══ Provided data ══

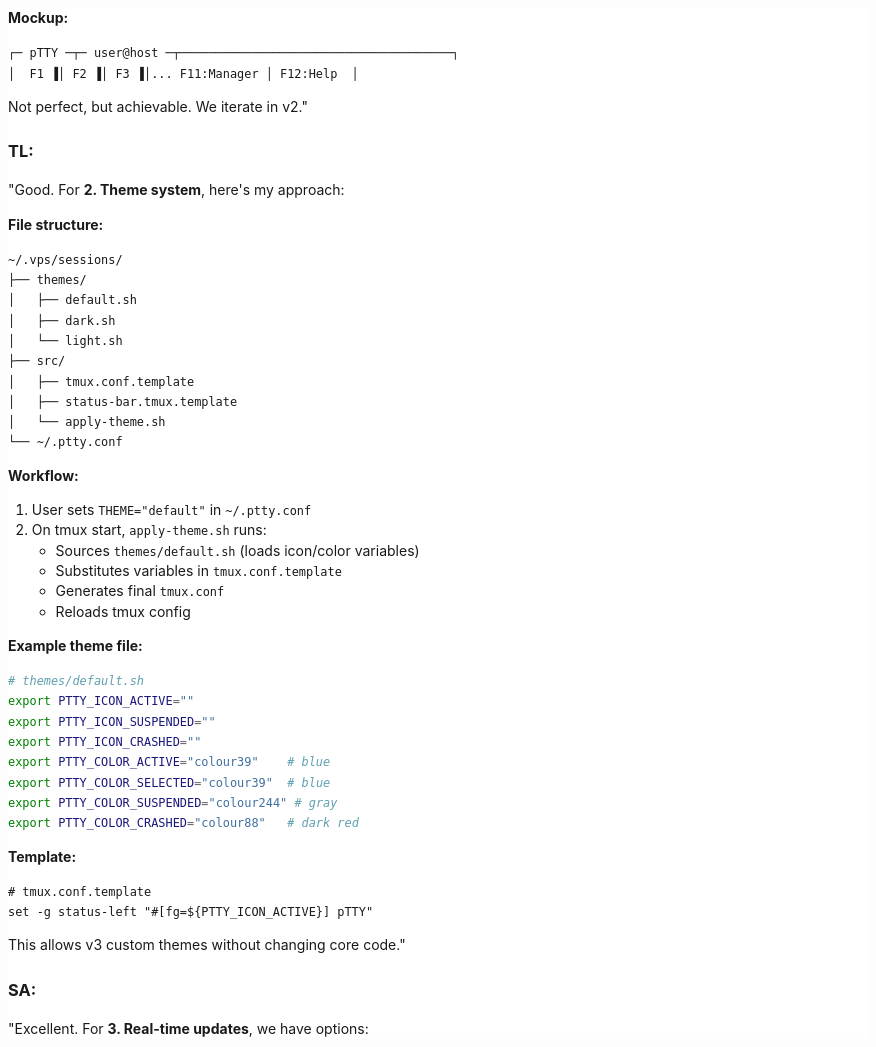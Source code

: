 **Mockup:**
```
┌─ pTTY ─┬─ user@host ─┬──────────────────────────────────────┐
│  F1 ▐│ F2 ▐│ F3 ▐│... F11:Manager │ F12:Help  │
```

Not perfect, but achievable. We iterate in v2."

### TL:
"Good. For **2. Theme system**, here's my approach:

**File structure:**
```
~/.vps/sessions/
├── themes/
│   ├── default.sh
│   ├── dark.sh
│   └── light.sh
├── src/
│   ├── tmux.conf.template
│   ├── status-bar.tmux.template
│   └── apply-theme.sh
└── ~/.ptty.conf
```

**Workflow:**
1. User sets `THEME="default"` in `~/.ptty.conf`
2. On tmux start, `apply-theme.sh` runs:
   - Sources `themes/default.sh` (loads icon/color variables)
   - Substitutes variables in `tmux.conf.template`
   - Generates final `tmux.conf`
   - Reloads tmux config

**Example theme file:**
```bash
# themes/default.sh
export PTTY_ICON_ACTIVE=""
export PTTY_ICON_SUSPENDED=""
export PTTY_ICON_CRASHED=""
export PTTY_COLOR_ACTIVE="colour39"    # blue
export PTTY_COLOR_SELECTED="colour39"  # blue
export PTTY_COLOR_SUSPENDED="colour244" # gray
export PTTY_COLOR_CRASHED="colour88"   # dark red
```

**Template:**
```tmux
# tmux.conf.template
set -g status-left "#[fg=${PTTY_ICON_ACTIVE}] pTTY"
```

This allows v3 custom themes without changing core code."

### SA:
"Excellent. For **3. Real-time updates**, we have options:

═══

In the listing above, how many lines hold the word "default"? Please state the number alone.

Solution:
4